• **WHAT NEEDS TO BE DONE**
Scan the data below and copy each line where "ripasso" occurs.

----

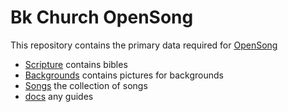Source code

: # Bk Church OpenSong

This repository contains the primary data required for [OpenSong](https://opensong.org/)

- [Scripture](./Scripture/) contains bibles
- [Backgrounds](./Backgrounds/) contains pictures for backgrounds
- [Songs](./Songs/) the collection of songs
- [docs](./docs/) any guides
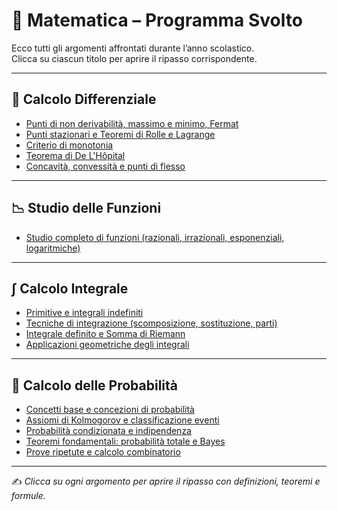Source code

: # 🧮 Matematica – Programma Svolto

Ecco tutti gli argomenti affrontati durante l’anno scolastico.  
Clicca su ciascun titolo per aprire il ripasso corrispondente.

---

## 📏 Calcolo Differenziale

- [Punti di non derivabilità, massimo e minimo, Fermat](./Calcolo_Differenziale/Punti_Non_Derivabilita.md)  
- [Punti stazionari e Teoremi di Rolle e Lagrange](./Calcolo_Differenziale/Punti_Stazionari_Teoremi.md)  
- [Criterio di monotonia](./Calcolo_Differenziale/Criterio_Monotonia.md)  
- [Teorema di De L'Hôpital](./Calcolo_Differenziale/Teorema_LHopital.md)  
- [Concavità, convessità e punti di flesso](./Calcolo_Differenziale/Concavita_Flesso.md)  

---

## 📉 Studio delle Funzioni

- [Studio completo di funzioni (razionali, irrazionali, esponenziali, logaritmiche)](./Studio_Funzioni/Studio_Completo.md)  

---

## ∫ Calcolo Integrale

- [Primitive e integrali indefiniti](./Calcolo_Integrale/Primitive_Integrali_Indefiniti.md)  
- [Tecniche di integrazione (scomposizione, sostituzione, parti)](./Calcolo_Integrale/Tecniche_Integrazione.md)  
- [Integrale definito e Somma di Riemann](./Calcolo_Integrale/Integrale_Definito_Somma_Riemann.md)  
- [Applicazioni geometriche degli integrali](./Calcolo_Integrale/Applicazioni_Geometriche.md)  

---

## 🎲 Calcolo delle Probabilità

- [Concetti base e concezioni di probabilità](./Calcolo_Probabilita/Concetti_Base.md)  
- [Assiomi di Kolmogorov e classificazione eventi](./Calcolo_Probabilita/Assiomi_Kolmogorov.md)  
- [Probabilità condizionata e indipendenza](./Calcolo_Probabilita/Probabilita_Condizionata.md)  
- [Teoremi fondamentali: probabilità totale e Bayes](./Calcolo_Probabilita/Teoremi_Fondamentali.md)  
- [Prove ripetute e calcolo combinatorio](./Calcolo_Probabilita/Prove_Ripetute_Combinatorio.md)  

---

✍️ *Clicca su ogni argomento per aprire il ripasso con definizioni, teoremi e formule.*
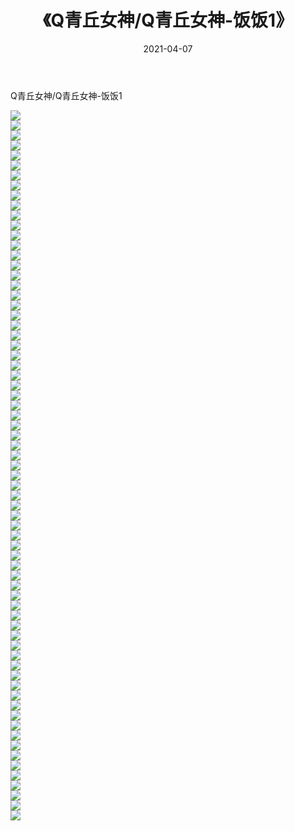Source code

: ﻿---
layout: post
title:  《Q青丘女神/Q青丘女神-饭饭1》
date:   2021-04-07
img: http://pic.660000.xyz/1:/网络美图/2021/Q青丘女神/Q青丘女神-饭饭1/000.jpg
categories: [美女, 清纯, 唯美]
---

Q青丘女神/Q青丘女神-饭饭1

 ![](http://pic.660000.xyz/1:/网络美图/2021/Q青丘女神/Q青丘女神-饭饭1/001.jpg) <br>![](http://pic.660000.xyz/1:/网络美图/2021/Q青丘女神/Q青丘女神-饭饭1/002.jpg) <br>![](http://pic.660000.xyz/1:/网络美图/2021/Q青丘女神/Q青丘女神-饭饭1/003.jpg) <br>![](http://pic.660000.xyz/1:/网络美图/2021/Q青丘女神/Q青丘女神-饭饭1/004.jpg) <br>![](http://pic.660000.xyz/1:/网络美图/2021/Q青丘女神/Q青丘女神-饭饭1/005.jpg) <br>![](http://pic.660000.xyz/1:/网络美图/2021/Q青丘女神/Q青丘女神-饭饭1/006.jpg) <br>![](http://pic.660000.xyz/1:/网络美图/2021/Q青丘女神/Q青丘女神-饭饭1/007.jpg) <br>![](http://pic.660000.xyz/1:/网络美图/2021/Q青丘女神/Q青丘女神-饭饭1/008.jpg) <br>![](http://pic.660000.xyz/1:/网络美图/2021/Q青丘女神/Q青丘女神-饭饭1/009.jpg) <br>![](http://pic.660000.xyz/1:/网络美图/2021/Q青丘女神/Q青丘女神-饭饭1/010.jpg) <br>![](http://pic.660000.xyz/1:/网络美图/2021/Q青丘女神/Q青丘女神-饭饭1/011.jpg) <br>![](http://pic.660000.xyz/1:/网络美图/2021/Q青丘女神/Q青丘女神-饭饭1/012.jpg) <br>![](http://pic.660000.xyz/1:/网络美图/2021/Q青丘女神/Q青丘女神-饭饭1/013.jpg) <br>![](http://pic.660000.xyz/1:/网络美图/2021/Q青丘女神/Q青丘女神-饭饭1/014.jpg) <br>![](http://pic.660000.xyz/1:/网络美图/2021/Q青丘女神/Q青丘女神-饭饭1/015.jpg) <br>![](http://pic.660000.xyz/1:/网络美图/2021/Q青丘女神/Q青丘女神-饭饭1/016.jpg) <br>![](http://pic.660000.xyz/1:/网络美图/2021/Q青丘女神/Q青丘女神-饭饭1/017.jpg) <br>![](http://pic.660000.xyz/1:/网络美图/2021/Q青丘女神/Q青丘女神-饭饭1/018.jpg) <br>![](http://pic.660000.xyz/1:/网络美图/2021/Q青丘女神/Q青丘女神-饭饭1/019.jpg) <br>![](http://pic.660000.xyz/1:/网络美图/2021/Q青丘女神/Q青丘女神-饭饭1/020.jpg) <br>![](http://pic.660000.xyz/1:/网络美图/2021/Q青丘女神/Q青丘女神-饭饭1/021.jpg) <br>![](http://pic.660000.xyz/1:/网络美图/2021/Q青丘女神/Q青丘女神-饭饭1/022.jpg) <br>![](http://pic.660000.xyz/1:/网络美图/2021/Q青丘女神/Q青丘女神-饭饭1/023.jpg) <br>![](http://pic.660000.xyz/1:/网络美图/2021/Q青丘女神/Q青丘女神-饭饭1/024.jpg) <br>![](http://pic.660000.xyz/1:/网络美图/2021/Q青丘女神/Q青丘女神-饭饭1/025.jpg) <br>![](http://pic.660000.xyz/1:/网络美图/2021/Q青丘女神/Q青丘女神-饭饭1/026.jpg) <br>![](http://pic.660000.xyz/1:/网络美图/2021/Q青丘女神/Q青丘女神-饭饭1/027.jpg) <br>![](http://pic.660000.xyz/1:/网络美图/2021/Q青丘女神/Q青丘女神-饭饭1/028.jpg) <br>![](http://pic.660000.xyz/1:/网络美图/2021/Q青丘女神/Q青丘女神-饭饭1/029.jpg) <br>![](http://pic.660000.xyz/1:/网络美图/2021/Q青丘女神/Q青丘女神-饭饭1/030.jpg) <br>![](http://pic.660000.xyz/1:/网络美图/2021/Q青丘女神/Q青丘女神-饭饭1/031.jpg) <br>![](http://pic.660000.xyz/1:/网络美图/2021/Q青丘女神/Q青丘女神-饭饭1/032.jpg) <br>![](http://pic.660000.xyz/1:/网络美图/2021/Q青丘女神/Q青丘女神-饭饭1/033.jpg) <br>![](http://pic.660000.xyz/1:/网络美图/2021/Q青丘女神/Q青丘女神-饭饭1/034.jpg) <br>![](http://pic.660000.xyz/1:/网络美图/2021/Q青丘女神/Q青丘女神-饭饭1/035.jpg) <br>![](http://pic.660000.xyz/1:/网络美图/2021/Q青丘女神/Q青丘女神-饭饭1/036.jpg) <br>![](http://pic.660000.xyz/1:/网络美图/2021/Q青丘女神/Q青丘女神-饭饭1/037.jpg) <br>![](http://pic.660000.xyz/1:/网络美图/2021/Q青丘女神/Q青丘女神-饭饭1/038.jpg) <br>![](http://pic.660000.xyz/1:/网络美图/2021/Q青丘女神/Q青丘女神-饭饭1/039.jpg) <br>![](http://pic.660000.xyz/1:/网络美图/2021/Q青丘女神/Q青丘女神-饭饭1/040.jpg) <br>![](http://pic.660000.xyz/1:/网络美图/2021/Q青丘女神/Q青丘女神-饭饭1/041.jpg) <br>![](http://pic.660000.xyz/1:/网络美图/2021/Q青丘女神/Q青丘女神-饭饭1/042.jpg) <br>![](http://pic.660000.xyz/1:/网络美图/2021/Q青丘女神/Q青丘女神-饭饭1/043.jpg) <br>![](http://pic.660000.xyz/1:/网络美图/2021/Q青丘女神/Q青丘女神-饭饭1/044.jpg) <br>![](http://pic.660000.xyz/1:/网络美图/2021/Q青丘女神/Q青丘女神-饭饭1/045.jpg) <br>![](http://pic.660000.xyz/1:/网络美图/2021/Q青丘女神/Q青丘女神-饭饭1/046.jpg) <br>![](http://pic.660000.xyz/1:/网络美图/2021/Q青丘女神/Q青丘女神-饭饭1/047.jpg) <br>![](http://pic.660000.xyz/1:/网络美图/2021/Q青丘女神/Q青丘女神-饭饭1/048.jpg) <br>![](http://pic.660000.xyz/1:/网络美图/2021/Q青丘女神/Q青丘女神-饭饭1/049.jpg) <br>![](http://pic.660000.xyz/1:/网络美图/2021/Q青丘女神/Q青丘女神-饭饭1/050.jpg) <br>![](http://pic.660000.xyz/1:/网络美图/2021/Q青丘女神/Q青丘女神-饭饭1/051.jpg) <br>![](http://pic.660000.xyz/1:/网络美图/2021/Q青丘女神/Q青丘女神-饭饭1/052.jpg) <br>![](http://pic.660000.xyz/1:/网络美图/2021/Q青丘女神/Q青丘女神-饭饭1/053.jpg) <br>![](http://pic.660000.xyz/1:/网络美图/2021/Q青丘女神/Q青丘女神-饭饭1/054.jpg) <br>![](http://pic.660000.xyz/1:/网络美图/2021/Q青丘女神/Q青丘女神-饭饭1/055.jpg) <br>![](http://pic.660000.xyz/1:/网络美图/2021/Q青丘女神/Q青丘女神-饭饭1/056.jpg) <br>![](http://pic.660000.xyz/1:/网络美图/2021/Q青丘女神/Q青丘女神-饭饭1/057.jpg) <br>![](http://pic.660000.xyz/1:/网络美图/2021/Q青丘女神/Q青丘女神-饭饭1/058.jpg) <br>![](http://pic.660000.xyz/1:/网络美图/2021/Q青丘女神/Q青丘女神-饭饭1/059.jpg) <br>![](http://pic.660000.xyz/1:/网络美图/2021/Q青丘女神/Q青丘女神-饭饭1/060.jpg) <br>![](http://pic.660000.xyz/1:/网络美图/2021/Q青丘女神/Q青丘女神-饭饭1/061.jpg) <br>![](http://pic.660000.xyz/1:/网络美图/2021/Q青丘女神/Q青丘女神-饭饭1/062.jpg) <br>![](http://pic.660000.xyz/1:/网络美图/2021/Q青丘女神/Q青丘女神-饭饭1/063.jpg) <br>![](http://pic.660000.xyz/1:/网络美图/2021/Q青丘女神/Q青丘女神-饭饭1/064.jpg) <br>![](http://pic.660000.xyz/1:/网络美图/2021/Q青丘女神/Q青丘女神-饭饭1/065.jpg) <br>![](http://pic.660000.xyz/1:/网络美图/2021/Q青丘女神/Q青丘女神-饭饭1/066.jpg) <br>![](http://pic.660000.xyz/1:/网络美图/2021/Q青丘女神/Q青丘女神-饭饭1/067.jpg) <br>![](http://pic.660000.xyz/1:/网络美图/2021/Q青丘女神/Q青丘女神-饭饭1/068.jpg) <br>![](http://pic.660000.xyz/1:/网络美图/2021/Q青丘女神/Q青丘女神-饭饭1/069.jpg) <br>![](http://pic.660000.xyz/1:/网络美图/2021/Q青丘女神/Q青丘女神-饭饭1/070.jpg) <br>![](http://pic.660000.xyz/1:/网络美图/2021/Q青丘女神/Q青丘女神-饭饭1/071.jpg) <br>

----

• **ANSWER FOR THE TASK**
Clicca su ciascun titolo per aprire il ripasso corrispondente.
✍️ *Clicca su ogni argomento per aprire il ripasso con definizioni, teoremi e formule.*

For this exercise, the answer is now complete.